PW Comics Week: Well, it’s been another impressive Comic-Con with record numbers of people, media and events. But what do you do when can’t sell any more tickets? Where do you go from there? Your costs will continue to rise even if the size of your ticket sales and exhibition space cannot.
David Glanzer: Well the show was sold out, but we’re never happy when people can’t attend. That’s not good. Obviously when we max out space and attendance that leaves us with flat income. Everything else, hall rental and everything else, is going up in price. And like I mentioned to [PWCW co-editor] Heidi [MacDonald] earlier, we’ll probably look to augment our income by adding sponsored signage around the Hall.
PWCW: There seemed to be much more stringent efforts at crowd control around the center than I’ve ever seen before.
DG: We’ve put a lot of effort into crowd control for the last 20 years. We know how to anticipate flow and move people around the facility. Even before we had a 6,000-seat theater we had to deal with halls that were packed with people. Now we know we can manage lines for very overcrowded rooms.
PWCW: I guess you’ve had to answer this question a lot, but what is your response to the general discussion out there that, perhaps, the show should move to another city?
DG: We would love to stay here; we love San Diego and it would make things so much simpler if we stay here. When we signed our last agreement with the city to stay through 2012, we knew we would have to forego growth for a few years. Now there is the possibility of the expansion of the Convention Center by the city. That’s something that wouldn’t just be just good for Comic-Con, but would be good for the city as a whole. They could book shows simultaneously and other things. But we haven’t seen much movement from the city on plans to expand the convention center.
PWCW: What about the hotel situation? It’s getting tougher to find a hotel for a reasonable price. I’m sure you read my colleague Heidi MacDonald’s commentary on hotel prices in San Diego, during and post Comic-Con. What’s your take on the cost of hotel rooms, and also your response to the city of San Diego’s study of the economic impact of Comic-Con, which apparently it says is somewhere around $32 million?
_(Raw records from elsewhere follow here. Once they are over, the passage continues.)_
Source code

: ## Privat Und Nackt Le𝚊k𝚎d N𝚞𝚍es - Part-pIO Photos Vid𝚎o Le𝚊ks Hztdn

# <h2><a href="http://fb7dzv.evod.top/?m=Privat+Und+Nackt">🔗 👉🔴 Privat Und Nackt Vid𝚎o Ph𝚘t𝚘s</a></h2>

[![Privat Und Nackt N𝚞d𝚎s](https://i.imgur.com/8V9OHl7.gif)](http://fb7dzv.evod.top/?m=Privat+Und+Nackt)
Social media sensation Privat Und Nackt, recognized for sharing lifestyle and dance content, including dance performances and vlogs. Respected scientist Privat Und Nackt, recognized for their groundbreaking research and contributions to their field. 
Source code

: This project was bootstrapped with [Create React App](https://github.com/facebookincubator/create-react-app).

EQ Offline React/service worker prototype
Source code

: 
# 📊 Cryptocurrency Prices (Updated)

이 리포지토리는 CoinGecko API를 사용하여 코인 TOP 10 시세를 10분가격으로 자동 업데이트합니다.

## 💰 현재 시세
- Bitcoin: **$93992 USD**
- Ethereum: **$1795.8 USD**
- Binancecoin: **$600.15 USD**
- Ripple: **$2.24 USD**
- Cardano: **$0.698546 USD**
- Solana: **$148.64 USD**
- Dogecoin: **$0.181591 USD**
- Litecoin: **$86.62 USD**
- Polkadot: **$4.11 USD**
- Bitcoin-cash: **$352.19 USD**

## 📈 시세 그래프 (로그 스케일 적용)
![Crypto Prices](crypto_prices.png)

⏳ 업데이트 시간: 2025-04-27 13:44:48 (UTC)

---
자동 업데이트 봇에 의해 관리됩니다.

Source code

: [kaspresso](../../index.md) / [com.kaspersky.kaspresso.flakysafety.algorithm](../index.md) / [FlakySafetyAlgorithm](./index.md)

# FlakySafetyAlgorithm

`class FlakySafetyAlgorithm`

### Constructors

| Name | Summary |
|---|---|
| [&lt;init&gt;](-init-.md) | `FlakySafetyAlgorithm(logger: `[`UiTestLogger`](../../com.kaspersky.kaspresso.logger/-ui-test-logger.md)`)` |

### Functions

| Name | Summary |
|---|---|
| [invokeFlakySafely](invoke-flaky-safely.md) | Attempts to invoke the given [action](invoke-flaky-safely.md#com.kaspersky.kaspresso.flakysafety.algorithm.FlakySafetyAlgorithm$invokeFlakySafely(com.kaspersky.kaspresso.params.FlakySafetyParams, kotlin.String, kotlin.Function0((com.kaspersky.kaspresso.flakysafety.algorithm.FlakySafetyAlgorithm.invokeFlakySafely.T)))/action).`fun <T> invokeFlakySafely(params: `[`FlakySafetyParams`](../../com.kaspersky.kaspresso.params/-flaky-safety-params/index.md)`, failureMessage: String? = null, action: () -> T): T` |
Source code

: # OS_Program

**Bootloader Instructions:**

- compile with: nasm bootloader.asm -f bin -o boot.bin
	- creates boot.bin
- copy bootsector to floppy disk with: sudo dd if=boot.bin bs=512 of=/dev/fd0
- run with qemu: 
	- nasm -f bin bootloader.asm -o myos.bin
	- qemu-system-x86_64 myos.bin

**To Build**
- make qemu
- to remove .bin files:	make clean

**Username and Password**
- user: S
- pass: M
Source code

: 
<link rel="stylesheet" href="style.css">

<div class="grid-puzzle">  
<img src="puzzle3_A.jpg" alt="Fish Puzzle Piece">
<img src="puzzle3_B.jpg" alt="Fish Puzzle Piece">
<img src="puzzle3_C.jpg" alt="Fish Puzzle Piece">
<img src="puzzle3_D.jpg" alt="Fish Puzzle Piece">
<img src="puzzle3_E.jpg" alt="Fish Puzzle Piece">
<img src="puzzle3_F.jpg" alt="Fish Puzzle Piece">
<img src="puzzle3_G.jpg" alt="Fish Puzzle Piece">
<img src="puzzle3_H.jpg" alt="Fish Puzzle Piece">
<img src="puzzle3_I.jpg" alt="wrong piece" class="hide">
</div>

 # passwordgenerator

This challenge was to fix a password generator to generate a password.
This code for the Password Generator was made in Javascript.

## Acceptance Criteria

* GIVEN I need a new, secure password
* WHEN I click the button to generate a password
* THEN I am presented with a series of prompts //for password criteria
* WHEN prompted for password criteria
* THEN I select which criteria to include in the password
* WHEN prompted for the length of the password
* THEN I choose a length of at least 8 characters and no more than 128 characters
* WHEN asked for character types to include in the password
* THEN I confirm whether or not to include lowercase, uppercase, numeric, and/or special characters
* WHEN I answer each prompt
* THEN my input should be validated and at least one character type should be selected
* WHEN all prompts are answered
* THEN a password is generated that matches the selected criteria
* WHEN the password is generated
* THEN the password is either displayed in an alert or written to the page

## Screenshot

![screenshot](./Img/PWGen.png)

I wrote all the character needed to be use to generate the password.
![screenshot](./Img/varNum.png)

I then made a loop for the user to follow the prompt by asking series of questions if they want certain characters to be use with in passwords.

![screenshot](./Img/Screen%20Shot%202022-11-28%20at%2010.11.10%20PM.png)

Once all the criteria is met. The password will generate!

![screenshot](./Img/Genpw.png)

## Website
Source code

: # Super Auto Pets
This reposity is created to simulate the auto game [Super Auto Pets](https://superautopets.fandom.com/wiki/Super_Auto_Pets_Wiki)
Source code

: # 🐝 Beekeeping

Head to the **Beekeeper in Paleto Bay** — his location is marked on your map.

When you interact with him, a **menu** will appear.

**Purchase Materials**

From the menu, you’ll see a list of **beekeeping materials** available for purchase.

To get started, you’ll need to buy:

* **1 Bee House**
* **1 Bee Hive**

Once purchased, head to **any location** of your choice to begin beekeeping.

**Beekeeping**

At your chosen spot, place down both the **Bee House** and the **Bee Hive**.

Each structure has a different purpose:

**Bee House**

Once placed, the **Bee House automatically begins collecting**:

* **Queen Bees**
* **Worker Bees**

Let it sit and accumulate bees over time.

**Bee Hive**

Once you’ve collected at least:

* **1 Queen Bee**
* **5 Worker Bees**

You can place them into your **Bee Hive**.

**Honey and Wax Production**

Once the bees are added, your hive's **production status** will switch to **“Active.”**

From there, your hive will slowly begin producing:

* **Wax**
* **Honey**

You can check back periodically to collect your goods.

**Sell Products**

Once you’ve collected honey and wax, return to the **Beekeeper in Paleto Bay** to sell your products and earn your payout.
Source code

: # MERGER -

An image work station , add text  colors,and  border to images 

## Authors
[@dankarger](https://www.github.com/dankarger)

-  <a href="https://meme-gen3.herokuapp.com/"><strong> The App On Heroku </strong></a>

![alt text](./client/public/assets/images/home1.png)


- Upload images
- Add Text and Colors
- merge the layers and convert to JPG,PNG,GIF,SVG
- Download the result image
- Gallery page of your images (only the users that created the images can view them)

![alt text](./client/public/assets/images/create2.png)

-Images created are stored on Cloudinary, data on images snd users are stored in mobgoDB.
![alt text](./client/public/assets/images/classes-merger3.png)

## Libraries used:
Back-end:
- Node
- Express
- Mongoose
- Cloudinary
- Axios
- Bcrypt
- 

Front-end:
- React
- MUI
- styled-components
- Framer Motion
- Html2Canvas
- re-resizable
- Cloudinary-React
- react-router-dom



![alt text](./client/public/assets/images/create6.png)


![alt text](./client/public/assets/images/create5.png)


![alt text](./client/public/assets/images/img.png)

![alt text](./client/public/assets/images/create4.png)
DG: Heidi seems to be the only one who has taken the time to compare hotel prices and, well, we weren’t really surprised; but hotel [prices] certainly seem to be higher for our event and yet the revenue produced by our attendees is supposedly less than other events. We try to work with the hotels and get special rates for our attendees, but hotel rooms are at a premium. We did our own survey about 2 years ago. It doesn’t include what we spend to set up the convention and it doesn’t include what our exhibitors, Hollywood, publishers and other vendors, spend; it’s just our attendees and what they spend on lodging, food and the usual expenditures outside the convention center. We came up with $60 million generated by our attendees and that’s just barebones; it’s not the total you’d get if you factored in what we spend setting up the show and what our exhibitors spend on parties and other things outside the convention.
PWCW: Would Comic-Con consider moving to another city?
DG: We listen to our attendees and we get feedback. Our attendees don’t want to leave San Diego and we don’t want to leave. But now, some of our attendees are saying that maybe we should explore the idea of leaving. We’ve had a city make us an offer in the past and we rejected it. I know people say that we’re using this for leverage but we don’t do this lightly. Believe me, it’s not for leverage.